Nessa nota, diversos especialistas em direitos humanos da ONU pedem às autoridades do Egipto para porem um fim à “detenção arbitrária e maus-tratos a Ramy Kamel Saied Salid, que trabalha para defender os direitos humanos da minoria cristã copta do país”.

No texto, os responsáveis das Nações Unidas afirmam que “Ramy Kamel, que havia documentado ataques às igrejas coptas, foi preso, interrogado e supostamente torturado em 4 e 23 de Novembro de 2019”, e que está actualmente na prisão de Tora, no Cairo, acusado de pertencer “a uma organização terrorista” e a utilizar as redes sociais para espalhar “notícias falsas que ameaçam a ordem pública”.

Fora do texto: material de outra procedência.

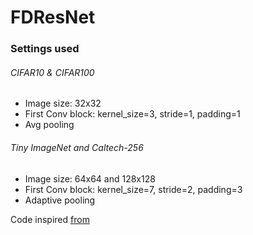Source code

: # FDResNet

### Settings used

###### CIFAR10 & CIFAR100

- Image size: 32x32
- First Conv block: kernel_size=3, stride=1, padding=1
- Avg pooling

###### Tiny ImageNet and Caltech-256

- Image size: 64x64 and 128x128
- First Conv block: kernel_size=7, stride=2, padding=3
- Adaptive pooling

Code inspired [from](https://github.com/kuangliu/pytorch-cifar)
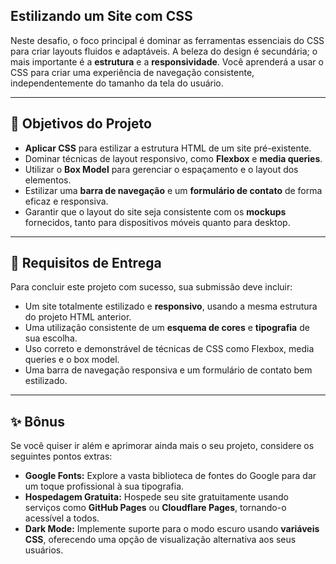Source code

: ## Estilizando um Site com CSS

Neste desafio, o foco principal é dominar as ferramentas essenciais do CSS para criar layouts fluidos e adaptáveis. A beleza do design é secundária; o mais importante é a **estrutura** e a **responsividade**. Você aprenderá a usar o CSS para criar uma experiência de navegação consistente, independentemente do tamanho da tela do usuário.

---

## 🎯 Objetivos do Projeto

* **Aplicar CSS** para estilizar a estrutura HTML de um site pré-existente.
* Dominar técnicas de layout responsivo, como **Flexbox** e **media queries**.
* Utilizar o **Box Model** para gerenciar o espaçamento e o layout dos elementos.
* Estilizar uma **barra de navegação** e um **formulário de contato** de forma eficaz e responsiva.
* Garantir que o layout do site seja consistente com os **mockups** fornecidos, tanto para dispositivos móveis quanto para desktop.

---

## 🚀 Requisitos de Entrega

Para concluir este projeto com sucesso, sua submissão deve incluir:

* Um site totalmente estilizado e **responsivo**, usando a mesma estrutura do projeto HTML anterior.
* Uma utilização consistente de um **esquema de cores** e **tipografia** de sua escolha.
* Uso correto e demonstrável de técnicas de CSS como Flexbox, media queries e o box model.
* Uma barra de navegação responsiva e um formulário de contato bem estilizado.

---

## ✨ Bônus

Se você quiser ir além e aprimorar ainda mais o seu projeto, considere os seguintes pontos extras:

* **Google Fonts:** Explore a vasta biblioteca de fontes do Google para dar um toque profissional à sua tipografia.
* **Hospedagem Gratuita:** Hospede seu site gratuitamente usando serviços como **GitHub Pages** ou **Cloudflare Pages**, tornando-o acessível a todos.
* **Dark Mode:** Implemente suporte para o modo escuro usando **variáveis CSS**, oferecendo uma opção de visualização alternativa aos seus usuários.

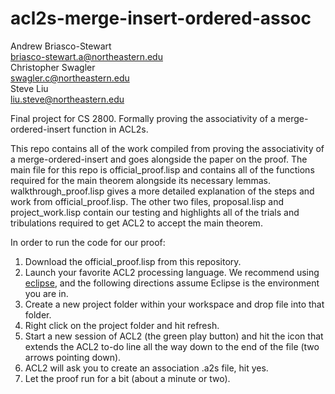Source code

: # acl2s-merge-insert-ordered-assoc
Andrew Briasco-Stewart\
briasco-stewart.a@northeastern.edu\
Christopher Swagler\
swagler.c@northeastern.edu\
Steve Liu\
liu.steve@northeastern.edu

Final project for CS 2800. Formally proving the associativity of a merge-ordered-insert function in ACL2s.

This repo contains all of the work compiled from proving the associativity of a merge-ordered-insert and goes alongside the paper on the proof. The main file for this repo is official_proof.lisp and contains all of the functions required for the main theorem alongside its necessary lemmas. walkthrough_proof.lisp gives a more detailed explanation of the steps and work from official_proof.lisp. The other two files, proposal.lisp and project_work.lisp contain our testing and highlights all of the trials and tribulations required to get ACL2 to accept the main theorem.


In order to run the code for our proof:
1. Download the official_proof.lisp from this repository.
2. Launch your favorite ACL2 processing language. We recommend using [eclipse](https://www.google.com), and the following directions assume Eclipse is the environment you are in.
3. Create a new project folder within your workspace and drop file into that folder.
4. Right click on the project folder and hit refresh.
5. Start a new session of ACL2 (the green play button) and hit the icon that extends the ACL2 to-do line all the way down to the end of the file (two arrows pointing down).
6. ACL2 will ask you to create an association .a2s file, hit yes.
7. Let the proof run for a bit (about a minute or two).
 
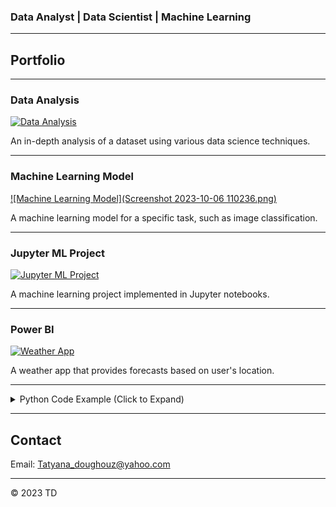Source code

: 

### Data Analyst | Data Scientist | Machine Learning

---

## Portfolio


---

### Data Analysis

[![Data Analysis](images/data_analysis_thumbnail.jpg)](http://example.com/)

An in-depth analysis of a dataset using various data science techniques.

---

### Machine Learning Model

[![Machine Learning Model](Screenshot 2023-10-06 110236.png)](sklearn+-+Linear+Regression+-+Practical+Example+(Part+5).ipynb)

A machine learning model for a specific task, such as image classification.


---

### Jupyter ML Project

[![Jupyter ML Project](images/jupyter_ml_project_thumbnail.jpg)](https://github.com/yourusername/your-jupyter-ml-project)

A machine learning project implemented in Jupyter notebooks.

---

### Power BI

[![Weather App](images/weather_app_thumbnail.jpg)](http://example.com/)

A weather app that provides forecasts based on user's location.

---
<details>
<summary>Python Code Example (Click to Expand)</summary>
<pre><code>
# Python code to calculate the sum of two numbers

Practical example
Importing the relevant libraries
import numpy as np
import pandas as pd
import statsmodels.api as sm
import matplotlib.pyplot as plt
from sklearn.linear_model import LinearRegression
import seaborn as sns
sns.set()
Loading the raw data
raw_data = pd.read_csv('1.04. Real-life example.csv')
raw_data.head()
</code></pre>
</details>

---

## Contact

Email: Tatyana_doughouz@yahoo.com


---

&copy; 2023 TD
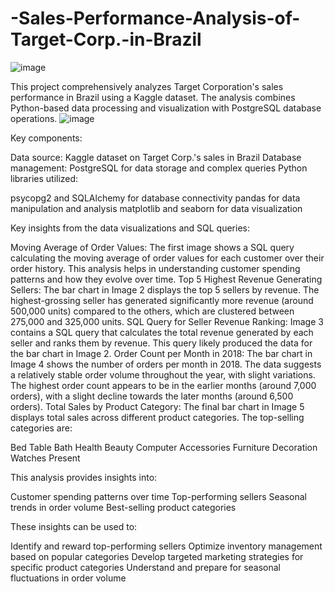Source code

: # -Sales-Performance-Analysis-of-Target-Corp.-in-Brazil
![image](https://github.com/user-attachments/assets/403671db-e97f-4094-8a7f-3c8b9abe3239)


This project comprehensively analyzes Target Corporation's sales performance in Brazil using a Kaggle dataset. The analysis combines Python-based data processing and visualization with PostgreSQL database operations.
![image](https://github.com/user-attachments/assets/ec457664-173d-4765-919f-089fb7364950)


Key components:

Data source: Kaggle dataset on Target Corp.'s sales in Brazil
Database management: PostgreSQL for data storage and complex queries
Python libraries utilized:

psycopg2 and SQLAlchemy for database connectivity
pandas for data manipulation and analysis
matplotlib and seaborn for data visualization

Key insights from the data visualizations and SQL queries:

Moving Average of Order Values:
The first image shows a SQL query calculating the moving average of order values for each customer over their order history. This analysis helps in understanding customer spending patterns and how they evolve over time.
Top 5 Highest Revenue Generating Sellers:
The bar chart in Image 2 displays the top 5 sellers by revenue. The highest-grossing seller has generated significantly more revenue (around 500,000 units) compared to the others, which are clustered between 275,000 and 325,000 units.
SQL Query for Seller Revenue Ranking:
Image 3 contains a SQL query that calculates the total revenue generated by each seller and ranks them by revenue. This query likely produced the data for the bar chart in Image 2.
Order Count per Month in 2018:
The bar chart in Image 4 shows the number of orders per month in 2018. The data suggests a relatively stable order volume throughout the year, with slight variations. The highest order count appears to be in the earlier months (around 7,000 orders), with a slight decline towards the later months (around 6,500 orders).
Total Sales by Product Category:
The final bar chart in Image 5 displays total sales across different product categories. The top-selling categories are:

Bed Table Bath
Health Beauty
Computer Accessories
Furniture Decoration
Watches Present



This analysis provides insights into:

Customer spending patterns over time
Top-performing sellers
Seasonal trends in order volume
Best-selling product categories

These insights can be used to:

Identify and reward top-performing sellers
Optimize inventory management based on popular categories
Develop targeted marketing strategies for specific product categories
Understand and prepare for seasonal fluctuations in order volume
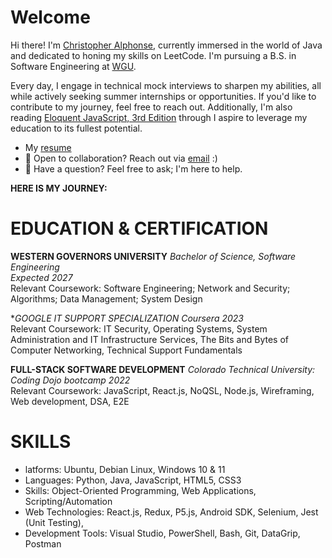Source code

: # Welcome

Hi there! I'm [Christopher Alphonse](https://christopheralphonse.com), currently immersed in the world of Java and dedicated to honing my skills on LeetCode. I'm pursuing a B.S. in Software Engineering at [WGU](https://www.wgu.edu/online-it-degrees/software-engineering-bachelors-program.html#_).

Every day, I engage in technical mock interviews to sharpen my abilities, all while actively seeking summer internships or opportunities. If you'd like to contribute to my journey, feel free to reach out. Additionally, I'm also reading [Eloquent JavaScript, 3rd Edition](https://www.amazon.com/Eloquent-JavaScript-3rd-Introduction-Programming/dp/1593279507) through I aspire to leverage my education to its fullest potential.
<br/>

- My [resume](./Chistopher_Alphonse_Resume.pdf)
- 💼 Open to collaboration? Reach out via [email](mailto:chris.freelance.dev@gmail.com) :)
- 💬 Have a question? Feel free to ask; I'm here to help.

**HERE IS MY JOURNEY:**



# EDUCATION & CERTIFICATION

**WESTERN GOVERNORS UNIVERSITY** 
*Bachelor of Science, Software Engineering*  
*Expected 2027*  
Relevant Coursework: Software Engineering; Network and Security; Algorithms; Data Management; System Design

**GOOGLE IT SUPPORT SPECIALIZATION*
*Coursera 2023*  
Relevant Coursework: IT Security, Operating Systems, System Administration and IT Infrastructure Services, The Bits and Bytes of Computer Networking, Technical Support Fundamentals

**FULL-STACK SOFTWARE DEVELOPMENT** 
*Colorado Technical University: Coding Dojo bootcamp 2022*  
Relevant Coursework: JavaScript, React.js, NoQSL, Node.js, Wireframing, Web development, DSA, E2E

# SKILLS

-   latforms: Ubuntu, Debian Linux, Windows 10 & 11
- 	Languages:  Python, Java, JavaScript, HTML5, CSS3
- 	Skills: Object-Oriented Programming, Web Applications, Scripting/Automation
- 	Web Technologies: React.js, Redux, P5.js, Android SDK, Selenium, Jest (Unit Testing), 
- 	Development Tools: Visual Studio, PowerShell, Bash, Git, DataGrip, Postman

Os responsáveis da ONU asseguram que as autoridades não apresentaram quaisquer provas que sustentem as acusações. Entretanto, uma organização de defesa da comunidade cristã no Egipto, a Coptic Solidarity, assegura que tem aumentado no país a repressão dos activistas dos direitos humanos desde Setembro do ano passado.

Segundo esta organização, mais de 3 mil pessoas terão sido detidas por participarem, de alguma forma, em protestos contra o governo do marechal al Sissi.

No último Relatório produzido pela Fundação AIS sobre a perseguição aos cristãos no mundo, constata-se que tem havido uma diminuição no número de ataques bombistas contra igrejas no Egipto embora continuem a verificar-se episódios extremamente violentos. Apesar das medidas de segurança adoptadas pelo governo egípcio, os coptas continuam a ser vítimas de perseguição.

O relatório da AIS, ‘Perseguidos e Esquecidos?’ constata essa realidade, assegurando que “continuam a ocorrer protestos contra edifícios religiosos, um problema que aparentemente piorou desde que o Governo tornou mais fácil a aprovação de licenças de construção de edifícios religiosos”, e assinala ainda que “as mulheres e raparigas cristãs coptas continuam a ser raptadas para conversão e casamento forçados”.